◆ YOUR ASSIGNMENT ◆
Lines below starting with the line with "Feel free to" and going on through the line with "## funcionamento" must be output exactly; the rest of the records must be left out.
===============
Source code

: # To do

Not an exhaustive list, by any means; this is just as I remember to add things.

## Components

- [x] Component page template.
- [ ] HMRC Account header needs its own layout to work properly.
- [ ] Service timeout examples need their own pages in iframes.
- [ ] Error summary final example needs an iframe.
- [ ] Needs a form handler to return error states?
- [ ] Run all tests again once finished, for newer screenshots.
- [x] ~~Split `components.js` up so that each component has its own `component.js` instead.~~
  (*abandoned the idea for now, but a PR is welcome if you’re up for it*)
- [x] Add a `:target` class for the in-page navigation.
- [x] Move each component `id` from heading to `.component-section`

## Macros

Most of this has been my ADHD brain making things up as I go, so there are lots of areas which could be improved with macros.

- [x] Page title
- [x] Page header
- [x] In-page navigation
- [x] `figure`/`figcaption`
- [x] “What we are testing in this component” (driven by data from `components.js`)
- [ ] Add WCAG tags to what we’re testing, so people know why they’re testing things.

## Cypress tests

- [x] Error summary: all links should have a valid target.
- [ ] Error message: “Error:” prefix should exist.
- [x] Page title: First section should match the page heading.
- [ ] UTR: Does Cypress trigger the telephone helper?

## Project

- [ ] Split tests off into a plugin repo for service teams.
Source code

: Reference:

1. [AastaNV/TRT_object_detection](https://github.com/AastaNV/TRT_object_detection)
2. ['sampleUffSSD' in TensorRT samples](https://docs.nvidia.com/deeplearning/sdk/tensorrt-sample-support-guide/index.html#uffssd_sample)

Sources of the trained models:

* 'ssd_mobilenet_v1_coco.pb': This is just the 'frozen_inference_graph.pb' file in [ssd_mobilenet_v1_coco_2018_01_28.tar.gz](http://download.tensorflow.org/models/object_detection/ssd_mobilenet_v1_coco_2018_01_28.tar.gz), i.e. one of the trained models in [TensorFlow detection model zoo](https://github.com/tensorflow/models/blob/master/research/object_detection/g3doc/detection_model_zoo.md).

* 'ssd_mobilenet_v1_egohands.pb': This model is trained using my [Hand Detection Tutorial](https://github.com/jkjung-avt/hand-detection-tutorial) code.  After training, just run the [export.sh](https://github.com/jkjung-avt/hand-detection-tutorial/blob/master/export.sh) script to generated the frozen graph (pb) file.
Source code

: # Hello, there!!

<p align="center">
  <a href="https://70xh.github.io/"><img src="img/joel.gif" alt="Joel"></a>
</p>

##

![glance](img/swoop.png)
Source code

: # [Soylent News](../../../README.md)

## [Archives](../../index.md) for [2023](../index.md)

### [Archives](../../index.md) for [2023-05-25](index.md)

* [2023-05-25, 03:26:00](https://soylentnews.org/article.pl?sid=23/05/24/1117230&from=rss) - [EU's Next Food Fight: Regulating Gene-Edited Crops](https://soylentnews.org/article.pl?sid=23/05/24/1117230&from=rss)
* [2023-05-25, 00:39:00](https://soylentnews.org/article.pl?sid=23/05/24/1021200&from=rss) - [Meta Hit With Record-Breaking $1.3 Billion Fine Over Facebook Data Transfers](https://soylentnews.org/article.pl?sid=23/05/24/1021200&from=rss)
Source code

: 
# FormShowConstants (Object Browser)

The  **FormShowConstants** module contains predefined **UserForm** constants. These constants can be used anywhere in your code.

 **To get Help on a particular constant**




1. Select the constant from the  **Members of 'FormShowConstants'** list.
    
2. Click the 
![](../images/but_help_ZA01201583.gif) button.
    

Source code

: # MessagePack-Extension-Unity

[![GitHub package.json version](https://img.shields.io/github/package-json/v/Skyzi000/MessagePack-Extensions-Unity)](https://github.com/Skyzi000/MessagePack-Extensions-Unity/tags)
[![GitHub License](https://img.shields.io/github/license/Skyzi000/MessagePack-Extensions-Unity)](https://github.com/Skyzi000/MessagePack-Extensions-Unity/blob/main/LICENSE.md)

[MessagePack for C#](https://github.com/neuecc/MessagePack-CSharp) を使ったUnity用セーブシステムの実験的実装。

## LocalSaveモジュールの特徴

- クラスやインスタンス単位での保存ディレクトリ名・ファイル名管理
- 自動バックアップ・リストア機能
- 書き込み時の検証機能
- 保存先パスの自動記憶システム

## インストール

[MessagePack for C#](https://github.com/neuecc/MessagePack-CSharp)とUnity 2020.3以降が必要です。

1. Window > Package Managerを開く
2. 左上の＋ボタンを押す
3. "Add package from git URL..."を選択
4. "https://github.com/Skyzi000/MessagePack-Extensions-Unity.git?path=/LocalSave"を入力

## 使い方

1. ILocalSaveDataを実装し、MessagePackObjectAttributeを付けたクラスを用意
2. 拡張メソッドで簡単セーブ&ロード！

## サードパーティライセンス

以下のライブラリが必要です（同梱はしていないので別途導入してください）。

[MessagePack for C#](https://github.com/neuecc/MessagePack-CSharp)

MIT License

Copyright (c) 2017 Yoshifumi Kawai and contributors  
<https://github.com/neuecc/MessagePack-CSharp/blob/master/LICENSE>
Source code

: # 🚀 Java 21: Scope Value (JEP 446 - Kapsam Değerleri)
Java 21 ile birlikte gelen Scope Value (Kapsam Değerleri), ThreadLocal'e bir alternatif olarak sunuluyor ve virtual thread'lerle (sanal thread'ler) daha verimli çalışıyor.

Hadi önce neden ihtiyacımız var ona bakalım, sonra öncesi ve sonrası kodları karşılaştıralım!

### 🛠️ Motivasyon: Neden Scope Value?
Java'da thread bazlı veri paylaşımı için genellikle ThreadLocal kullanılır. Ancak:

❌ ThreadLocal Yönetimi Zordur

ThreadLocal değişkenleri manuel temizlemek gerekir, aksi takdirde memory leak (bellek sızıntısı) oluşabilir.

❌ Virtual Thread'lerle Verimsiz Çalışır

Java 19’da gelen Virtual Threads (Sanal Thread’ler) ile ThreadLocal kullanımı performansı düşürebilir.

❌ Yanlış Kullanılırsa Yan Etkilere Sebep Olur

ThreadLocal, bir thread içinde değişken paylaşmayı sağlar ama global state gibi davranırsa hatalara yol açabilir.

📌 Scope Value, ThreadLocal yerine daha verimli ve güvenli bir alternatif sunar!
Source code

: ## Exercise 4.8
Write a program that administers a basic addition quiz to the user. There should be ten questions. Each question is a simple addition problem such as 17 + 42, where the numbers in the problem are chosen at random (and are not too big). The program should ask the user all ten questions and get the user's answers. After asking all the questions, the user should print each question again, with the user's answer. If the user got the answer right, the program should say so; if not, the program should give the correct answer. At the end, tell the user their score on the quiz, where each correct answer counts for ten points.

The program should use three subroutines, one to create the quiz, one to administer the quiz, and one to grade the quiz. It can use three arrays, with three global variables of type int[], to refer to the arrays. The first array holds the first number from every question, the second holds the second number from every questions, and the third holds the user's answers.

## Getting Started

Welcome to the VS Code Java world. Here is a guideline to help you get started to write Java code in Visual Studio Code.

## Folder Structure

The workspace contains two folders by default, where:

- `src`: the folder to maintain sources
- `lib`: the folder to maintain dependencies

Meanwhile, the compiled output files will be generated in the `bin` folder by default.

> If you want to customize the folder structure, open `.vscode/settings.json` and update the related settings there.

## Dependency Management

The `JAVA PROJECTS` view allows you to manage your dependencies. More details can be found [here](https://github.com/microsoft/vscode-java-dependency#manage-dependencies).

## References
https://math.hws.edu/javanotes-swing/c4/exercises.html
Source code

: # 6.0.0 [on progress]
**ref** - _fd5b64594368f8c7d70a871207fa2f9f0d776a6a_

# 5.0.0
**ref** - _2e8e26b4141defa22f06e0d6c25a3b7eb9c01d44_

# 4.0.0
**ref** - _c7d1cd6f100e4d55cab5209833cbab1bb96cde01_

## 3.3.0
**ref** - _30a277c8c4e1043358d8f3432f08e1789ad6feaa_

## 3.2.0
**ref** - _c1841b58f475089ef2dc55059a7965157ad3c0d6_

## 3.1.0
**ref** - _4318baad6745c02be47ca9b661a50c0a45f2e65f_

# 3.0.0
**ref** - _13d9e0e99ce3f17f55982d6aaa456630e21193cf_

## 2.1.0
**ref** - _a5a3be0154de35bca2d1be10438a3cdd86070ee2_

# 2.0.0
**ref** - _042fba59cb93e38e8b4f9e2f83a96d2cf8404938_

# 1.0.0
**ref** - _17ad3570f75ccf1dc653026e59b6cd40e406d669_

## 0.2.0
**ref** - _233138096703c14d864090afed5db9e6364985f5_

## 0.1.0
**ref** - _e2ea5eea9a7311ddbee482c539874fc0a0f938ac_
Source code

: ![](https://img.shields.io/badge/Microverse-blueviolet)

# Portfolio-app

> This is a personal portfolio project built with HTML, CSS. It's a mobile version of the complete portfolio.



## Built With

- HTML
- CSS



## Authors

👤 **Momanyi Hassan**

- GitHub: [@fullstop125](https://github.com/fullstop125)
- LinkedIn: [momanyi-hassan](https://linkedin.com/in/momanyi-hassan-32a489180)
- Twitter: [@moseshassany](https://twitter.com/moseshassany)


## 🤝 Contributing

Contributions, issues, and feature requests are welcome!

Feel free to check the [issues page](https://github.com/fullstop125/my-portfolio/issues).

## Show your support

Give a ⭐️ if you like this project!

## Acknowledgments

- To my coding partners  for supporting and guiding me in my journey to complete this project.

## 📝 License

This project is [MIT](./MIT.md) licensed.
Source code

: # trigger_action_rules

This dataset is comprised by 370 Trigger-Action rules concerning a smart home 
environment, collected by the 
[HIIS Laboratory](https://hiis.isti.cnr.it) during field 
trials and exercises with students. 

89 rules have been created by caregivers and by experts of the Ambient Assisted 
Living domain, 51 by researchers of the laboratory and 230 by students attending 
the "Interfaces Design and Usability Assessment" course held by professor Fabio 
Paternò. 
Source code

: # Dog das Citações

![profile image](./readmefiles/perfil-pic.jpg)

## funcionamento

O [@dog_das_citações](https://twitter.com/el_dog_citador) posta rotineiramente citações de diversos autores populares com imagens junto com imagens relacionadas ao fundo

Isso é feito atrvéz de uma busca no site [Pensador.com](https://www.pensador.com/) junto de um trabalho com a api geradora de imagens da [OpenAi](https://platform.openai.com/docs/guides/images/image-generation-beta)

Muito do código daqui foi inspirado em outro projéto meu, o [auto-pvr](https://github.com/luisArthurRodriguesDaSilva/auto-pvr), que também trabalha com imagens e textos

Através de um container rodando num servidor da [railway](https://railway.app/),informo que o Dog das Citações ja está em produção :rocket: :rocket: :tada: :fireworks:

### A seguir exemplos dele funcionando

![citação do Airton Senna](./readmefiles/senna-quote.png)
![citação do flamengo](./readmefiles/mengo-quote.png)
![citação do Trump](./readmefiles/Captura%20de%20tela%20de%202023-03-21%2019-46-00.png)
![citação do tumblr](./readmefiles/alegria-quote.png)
===============
◆ OUTPUT FOR THIS EXERCISE ◆
Feel free to check the [issues page](https://github.com/fullstop125/my-portfolio/issues).

## Show your support

Give a ⭐️ if you like this project!

## Acknowledgments

- To my coding partners  for supporting and guiding me in my journey to complete this project.

## 📝 License

This project is [MIT](./MIT.md) licensed.
Source code

: # trigger_action_rules

This dataset is comprised by 370 Trigger-Action rules concerning a smart home 
environment, collected by the 
[HIIS Laboratory](https://hiis.isti.cnr.it) during field 
trials and exercises with students. 

89 rules have been created by caregivers and by experts of the Ambient Assisted 
Living domain, 51 by researchers of the laboratory and 230 by students attending 
the "Interfaces Design and Usability Assessment" course held by professor Fabio 
Paternò. 
Source code

: # Dog das Citações

![profile image](./readmefiles/perfil-pic.jpg)

## funcionamento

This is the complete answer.